A third public meeting was held at city hall this week to discuss a lawn pesticide ban.
And for the third time, there were the Tammy Treehuggers crowing over the health and environmental dangers associated with pesticide use, calling for a total ban.
There also were the assorted Weed Killers crying foul, arguing a total pesticide ban would see more homeowners flock to big box stores to buy drums of the stuff to flood their lawns.
Different meeting, same information.
So just where is the leadership of council?
We elect councillors to listen to information and make informed decisions.

Yet, this council can’t seem to grasp that notion, instead taking another opportunity to waste time and duck a sensitive issue.
The pesticide debate in the City of Sarnia has dragged on for years. Council has had ample opportunity to make an informed decision on a bylaw.
Yet, city staff continue to review bylaws in other communities at the direction of council and hold public meetings.
This time around, about a dozen people were given five minutes each to make a presentation. Last year 29 people spoke.
One by one they came to the podium, several saying the information they were providing was the same information they provided last year.
That’s a hell of a way to use staff resources and taxpayer dollars. There are two types of possible bylaws before council: those that outright ban cosmetic pesticide use and those that adopt an Integrated Pest Management program that promotes pest control and pesticide use by licensed lawn professionals.
Personally, I could do with a little less poison in my environment.

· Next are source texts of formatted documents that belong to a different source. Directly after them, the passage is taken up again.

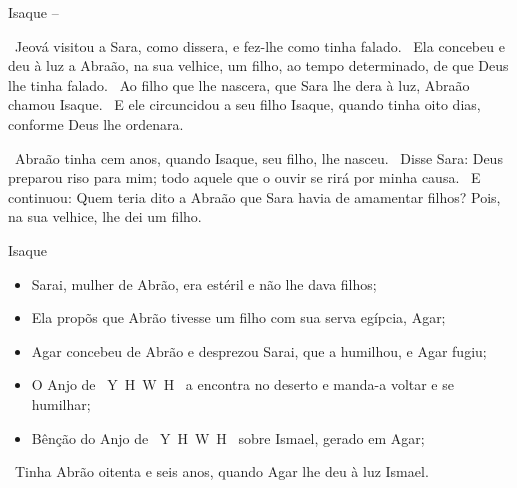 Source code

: \documentclass[12pt,aspectratio=169]{beamer}
\newcommand{\YA}{%
    \mbox{%
        Y\makebox[0pt][l]{\hspace{-0.178em}\raisebox{-0.00ex}{\scalebox{0.30}{E}}}%
        H\makebox[0pt][l]{\hspace{-0.010em}\raisebox{-0.00ex}{\scalebox{0.30}{O}}}%
        W\makebox[0pt][l]{\hspace{-0.245em}\raisebox{-0.00ex}{\scalebox{0.30}{A}}}%
        H%
    }%
}
\newcommand{\ver}[1]{%
    \raisebox{0.50ex}{%
        \scalebox{1.1}{%
            \pmb{\textbf{\textcolor{BSpbg}{#1}}}%
        }%
    }%
}
\newcommand{\QUOTE}[1]{%
    \par\noindent\hspace*{0.05\linewidth}%
    \begin{minipage}{0.9\linewidth}%
        \linespread{1.35}\large{#1}%
    \end{minipage}%
}
\newcommand{\YEL}[1]{{\textcolor{TXyel}{#1}}}
\newcommand{\GRE}[1]{{\textcolor{TXgre}{#1}}}
\newcommand{\BLU}[1]{{\textcolor{TXblu}{#1}}}
\newcommand{\MAG}[1]{{\textcolor{TXmag}{#1}}}
\newcommand{\BRI}[1]{{\textcolor{BSpbg}{#1}}}   %
\begin{document}
    \begin{frame}[allowframebreaks]{\YEL{Isaque} --}
        \QUOTE{%
            \ver{Gn 21.1}~Jeová \BRI{visitou} a Sara, \MAG{como dissera}, e \BRI{fez}-lhe
            \MAG{como tinha falado}.
            \ver{2}~Ela concebeu e deu à luz a Abraão, na sua velhice, um filho, \MAG{ao tempo
            determinado}, de que \BLU{Deus} lhe tinha \BLU{falado}.
            \ver{3}~Ao filho que lhe nascera, que Sara lhe dera à luz, Abraão chamou
            \YEL{Isaque}.
            \ver{4}~E ele \YEL{circuncidou} a seu filho Isaque, quando tinha \YEL{oito dias},
            \YEL{conforme Deus lhe ordenara}.
        }

        \pagebreak

        \QUOTE{%
            \ver{5}~Abraão tinha \GRE{cem anos}, quando Isaque, seu filho, lhe nasceu.
            \ver{6}~Disse Sara: Deus preparou \GRE{riso} para mim; todo aquele que o ouvir se
            rirá por minha causa.
            \ver{7}~E continuou: \BLU{Quem} teria dito a Abraão que Sara havia de amamentar
            filhos?  Pois, na sua velhice, lhe dei um filho.
        }
    \end{frame}

    \begin{frame}{\YEL{Isaque}}
        \begin{itemize}
            \item Sarai, mulher de Abrão, era estéril e não lhe dava filhos;
            \item Ela propõs que Abrão tivesse um filho com sua serva egípcia, Agar;
            \item Agar concebeu de Abrão e desprezou Sarai, que a humilhou, e Agar fugiu;
            \item O \BRI{Anjo de \YA} a encontra no deserto e manda-a voltar e se humilhar;
            \item Bênção do \BRI{Anjo de \YA} sobre Ismael, gerado em Agar;
        \end{itemize}

        \vspace{1.5\bigskipamount}

        \QUOTE{
            \ver{16}~Tinha Abrão \YEL{oitenta e seis anos}, quando Agar lhe deu à luz Ismael.
        }
    \end{frame}
\end{document}
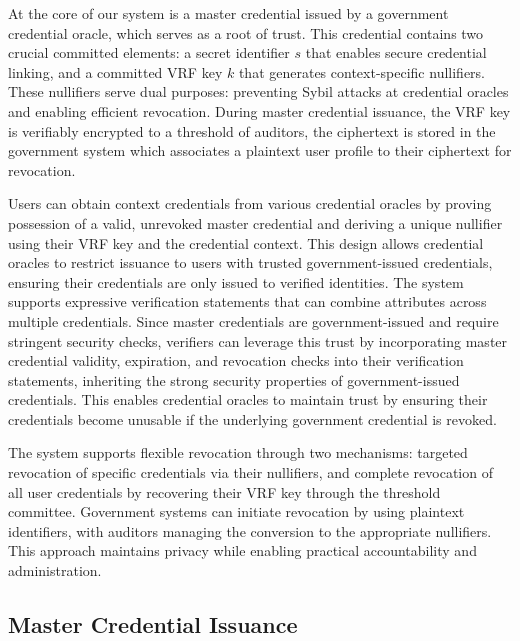 \noindent At the core of our system is a master credential issued by a government credential oracle, which serves as a root of trust. This credential contains two crucial committed elements: a secret identifier $s$ that enables secure credential linking, and a committed VRF key $k$ that generates context-specific nullifiers. These nullifiers serve dual purposes: preventing Sybil attacks at credential oracles and enabling efficient revocation. During master credential issuance, the VRF key is verifiably encrypted to a threshold of auditors, the ciphertext is stored in the government system which associates a plaintext user profile to their ciphertext for revocation.


\noindent Users can obtain context credentials from various credential oracles by proving possession of a valid, unrevoked master credential and deriving a unique nullifier using their VRF key and the credential context. This design allows credential oracles to restrict issuance to users with trusted government-issued credentials, ensuring their credentials are only issued to verified identities. The system supports expressive verification statements that can combine attributes across multiple credentials. Since master credentials are government-issued and require stringent security checks, verifiers can leverage this trust by incorporating master credential validity, expiration, and revocation checks into their verification statements, inheriting the strong security properties of government-issued credentials. This enables credential oracles to maintain trust by ensuring their credentials become unusable if the underlying government credential is revoked.


\noindent The system supports flexible revocation through two mechanisms: targeted revocation of specific credentials via their nullifiers, and complete revocation of all user credentials by recovering their VRF key through the threshold committee. Government systems can initiate revocation by using plaintext identifiers, with auditors managing the conversion to the appropriate nullifiers. This approach maintains privacy while enabling practical accountability and administration.


\subsection{Master Credential Issuance}



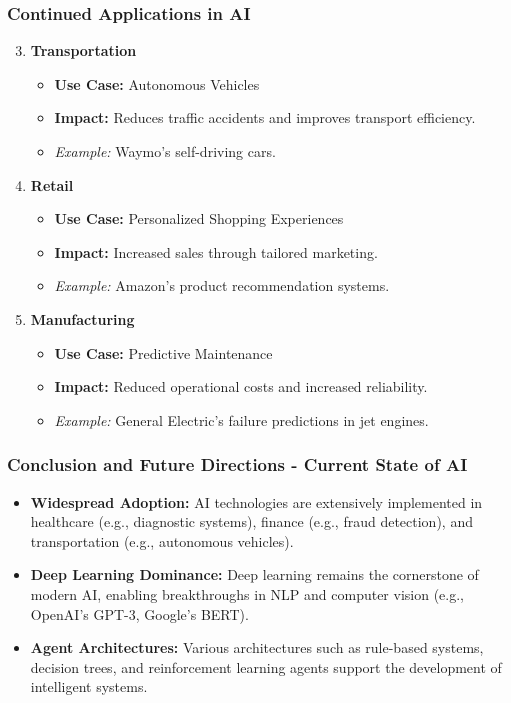 \documentclass[aspectratio=169]{beamer}
\begin{document}
\begin{frame}[fragile]
    \frametitle{Continued Applications in AI}
    \begin{enumerate}
        \setcounter{enumi}{2} %
        \item \textbf{Transportation}
            \begin{itemize}
                \item \textbf{Use Case:} Autonomous Vehicles
                \item \textbf{Impact:} Reduces traffic accidents and improves transport efficiency.
                \item \textit{Example:} Waymo's self-driving cars.
            \end{itemize}
        
        \item \textbf{Retail}
            \begin{itemize}
                \item \textbf{Use Case:} Personalized Shopping Experiences
                \item \textbf{Impact:} Increased sales through tailored marketing.
                \item \textit{Example:} Amazon's product recommendation systems.
            \end{itemize}

        \item \textbf{Manufacturing}
            \begin{itemize}
                \item \textbf{Use Case:} Predictive Maintenance
                \item \textbf{Impact:} Reduced operational costs and increased reliability.
                \item \textit{Example:} General Electric's failure predictions in jet engines.
            \end{itemize}
    \end{enumerate}
\end{frame}

\begin{frame}[fragile]
    \frametitle{Conclusion and Future Directions - Current State of AI}
    \begin{itemize}
        \item \textbf{Widespread Adoption:} AI technologies are extensively implemented in healthcare (e.g., diagnostic systems), finance (e.g., fraud detection), and transportation (e.g., autonomous vehicles).
        \item \textbf{Deep Learning Dominance:} Deep learning remains the cornerstone of modern AI, enabling breakthroughs in NLP and computer vision (e.g., OpenAI's GPT-3, Google's BERT).
        \item \textbf{Agent Architectures:} Various architectures such as rule-based systems, decision trees, and reinforcement learning agents support the development of intelligent systems.
    \end{itemize}
\end{frame}
\end{document}
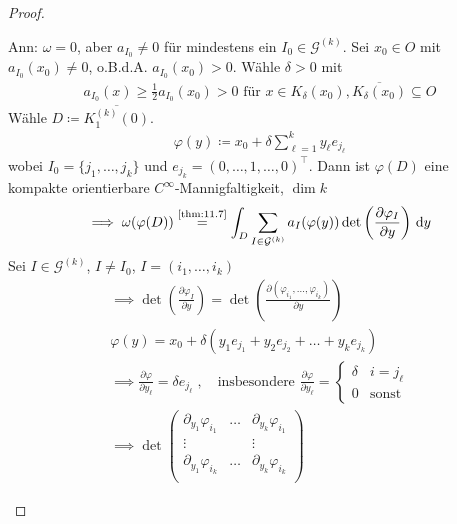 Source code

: \documentclass[a4paper,10pt]{scrbook}
\begin{document}
\begin{theorem}[Satz]
  \begin{proof}
    \begin{enum-arab}
      \item Ann: $\omega = 0$, aber $a_{I_0} \neq 0$ für mindestens ein $I_0 \in \mathcal{G}^{(k)}$. Sei $x_0 \in O$ mit $a_{I_0} (x_0) \neq 0$, o.B.d.A. $a_{I_0}(x_0) > 0$. Wähle $\delta > 0$ mit
      \begin{align*}
        a_{I_0} (x) \geq \frac{1}{2} a_{I_0}(x_0) > 0 \text{ für } x \in K_\delta(x_0), \overline{K_\delta(x_0)} \subseteq O
      \end{align*}
      Wähle $D \coloneq \overline{K_1^{(k)}(0)}$.
      \begin{align*}
        \varphi(y) \coloneq x_0 + \delta \sum\limits_{\ell=1}^{k} y_\ell e_{j_\ell}
      \end{align*}
      wobei $I_0 = \{ j_1,\ldots,j_k \}$ und $e_{j_k} = (0,\ldots,1,\ldots,0)^\top$. Dann ist $\varphi(D)$ eine kompakte orientierbare $C^\infty$-Mannigfaltigkeit, $\dim k$
      \begin{align*}
        \implies \omega(\varphi(D)) \overset{\text{\ref{thm:11.7}}}{=} \int_D \sum\limits_{I \in \mathcal{G}^{(k)}} a_I(\varphi(y)) \det\left( \frac{\partial \varphi_I}{\partial y} \right) \, \mathrm{d}y
      \end{align*}
      Sei $I \in \mathcal{G}^{(k)}$, $I \neq I_0$, $I = (i_1,\ldots,i_k)$
      \begin{gather*}
        \implies \det\left( \frac{\partial \varphi_I}{\partial y} \right) = \det\left( \frac{\partial (\varphi_{i_1} ,\ldots,\varphi_{i_k})}{\partial y} \right) \\
        \varphi(y) = x_0 + \delta(y_1 e_{j_1} + y_2 e_{j_2} + \ldots + y_k e_{j_k}) \\
        \implies \frac{\partial \varphi}{\partial y_\ell} = \delta e_{j_\ell} \; , \quad \text{insbesondere }
        \frac{\partial \varphi}{\partial y_\ell} =
        \begin{cases}
          \delta & i = j_\ell \\
          0 & \text{sonst}
        \end{cases} \\
        \implies \det
        \begin{pmatrix}
          \partial_{y_1} \varphi_{i_1} & \ldots & \partial_{y_k} \varphi_{i_1} \\
          \vdots & & \vdots \\
          \partial_{y_1} \varphi_{i_k} & \ldots & \partial_{y_k} \varphi_{i_k} \\

\end{pmatrix}
\end{gather*}
\end{enum-arab}
\end{proof}
\end{theorem}
\end{document}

Will some homeowners ignore a ban and over-spray their lawns, as suggested by the lawn company reps? Of course, but they can do that now.
There are many studies that suggest a link between lawn pesticides and health problems.
A study conducted by Environmental Defence last year detected an average of 32 toxic chemicals in Canadian parent volunteers and 23 chemicals in each child. Among those chemicals were high levels of pesticides, even though many reported they didn’t even use them.
So, councillors, when a draft bylaws come back to you in coming weeks, do everyone a favour and make a decision so we can all breathe a little easier.